1630s in England - Events

Events

  • 1630
    • The Winthrop Fleet takes 700 immigrants from England to the Massachusetts Bay Colony, and founds Boston.
    • Thomas Middleton's satirical comedy A Chaste Maid in Cheapside published posthumously.
  • 1631
    • Poor harvest for second year in a row causes widespread social unrest.
    • Philip Massinger's play Believe as You List first performed.
    • Inigo Jones designs a church overlooking his piazza at Covent Garden in London.
  • 1632
    • 15 June - Sir Francis Windebank is made chief Secretary of State.
    • 20 June - Royal charter issued for the foundation of Maryland colony; Lord Baltimore appointed as the first governor.
    • July - Portraitist Anthony van Dyck, newly returned to London, is knighted and granted a pension as principalle Paynter in ordinary to their majesties.
    • The Second Folio of William Shakespeare's plays published.
    • Publication of William Prynne's Histriomastix, an attack on the English Renaissance theatre.
  • 1633
    • May - King Charles revives medieval forest laws to raise funds from fines.
    • 6 August - William Laud becomes Archbishop of Canterbury.
    • John Ford's play 'Tis Pity She's a Whore published.
    • Earliest surviving edition of the Christopher Marlowe play The Jew of Malta published.
    • John Donne's Collected Poems published posthumously.
  • 1634
    • after 19 January - William Davenant's comedy The Wits first performed by the King's Men at the Blackfriars Theatre, London.
    • 7 May - William Prynne sentenced by the Star Chamber to a £5,000 fine, life imprisonment, pillorying and the loss of part of his ears when his Histriomastix is viewed as an attack on King Charles I and Queen Henrietta Maria.
    • 20 October - King Charles I issues writs to raise ship money from coastal ports to finance the Royal Navy.
    • First Newmarket Gold Cup horse race.

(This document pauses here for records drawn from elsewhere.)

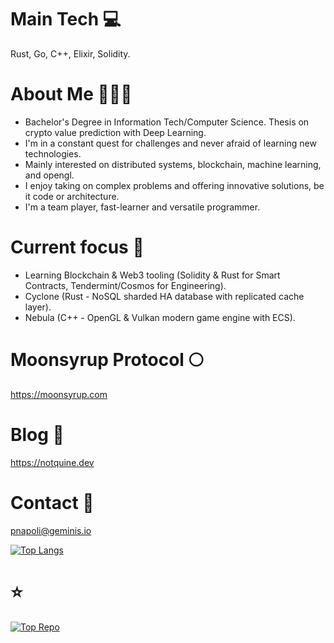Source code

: # Main Tech 💻

Rust, Go, C++, Elixir, Solidity.

# About Me 🧔🏻‍♂️

- Bachelor's Degree in Information Tech/Computer Science. Thesis on crypto value prediction with Deep Learning.
- I'm in a constant quest for challenges and never afraid of learning new technologies. 
- Mainly interested on distributed systems, blockchain, machine learning, and opengl. 
- I enjoy taking on complex problems and offering innovative solutions, be it code or architecture. 
- I'm a team player, fast-learner and versatile programmer.

# Current focus 🚀

- Learning Blockchain & Web3 tooling (Solidity & Rust for Smart Contracts, Tendermint/Cosmos for Engineering).
- Cyclone (Rust - NoSQL sharded HA database with replicated cache layer).
- Nebula (C++ - OpenGL & Vulkan modern game engine with ECS).

# Moonsyrup Protocol 🌕

https://moonsyrup.com

# Blog 📖

https://notquine.dev

# Contact 📧

pnapoli@geminis.io  


[![Top Langs](https://github-readme-stats.vercel.app/api/top-langs/?username=patricionapoli&layout=compact&hide=css,scss,html,javascript,shell&langs_count=10&theme=aura_dark)](https://github.com/anuraghazra/github-readme-stats)

# ⭐

[![Top Repo](https://github-readme-stats.vercel.app/api/pin/?username=patricionapoli&repo=nebula&theme=aura_dark)](https://github.com/anuraghazra/github-readme-stats)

    • Cornelius Vermuyden begins the draining of The Fens to reclaim farmland.
    • John Ford's history play Perkin Warbeck published.

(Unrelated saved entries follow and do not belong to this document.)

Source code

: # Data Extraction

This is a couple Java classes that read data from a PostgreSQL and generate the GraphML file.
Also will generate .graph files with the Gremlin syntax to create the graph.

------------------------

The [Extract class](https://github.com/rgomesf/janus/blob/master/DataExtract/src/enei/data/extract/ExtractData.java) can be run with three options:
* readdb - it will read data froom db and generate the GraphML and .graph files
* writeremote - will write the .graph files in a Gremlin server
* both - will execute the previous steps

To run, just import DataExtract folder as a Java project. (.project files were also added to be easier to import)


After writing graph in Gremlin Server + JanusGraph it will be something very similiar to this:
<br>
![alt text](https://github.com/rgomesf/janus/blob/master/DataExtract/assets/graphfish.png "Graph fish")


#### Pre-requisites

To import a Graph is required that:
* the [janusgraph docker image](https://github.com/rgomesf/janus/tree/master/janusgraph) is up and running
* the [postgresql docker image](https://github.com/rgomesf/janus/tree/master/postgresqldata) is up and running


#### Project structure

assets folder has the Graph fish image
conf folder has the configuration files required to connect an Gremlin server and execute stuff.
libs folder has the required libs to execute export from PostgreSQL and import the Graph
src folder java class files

    • Thomas Johnson begins publishing Mercurius Botanicus, including a list of indigenous British plants.
  • 1635
    • 4 August - Second writ for ship money is issued, extending the payments to inland towns.
    • Peter Paul Rubens paints the ceiling of the Banqueting House, Whitehall.
    • First secondary school established in the North American colonies, the English High and Latin School at Boston.
    • First General Post Office opens to the public, at Bishopsgate, London.
    • The Queen's House, Greenwich, is completed to the designs of Inigo Jones for Henrietta Maria.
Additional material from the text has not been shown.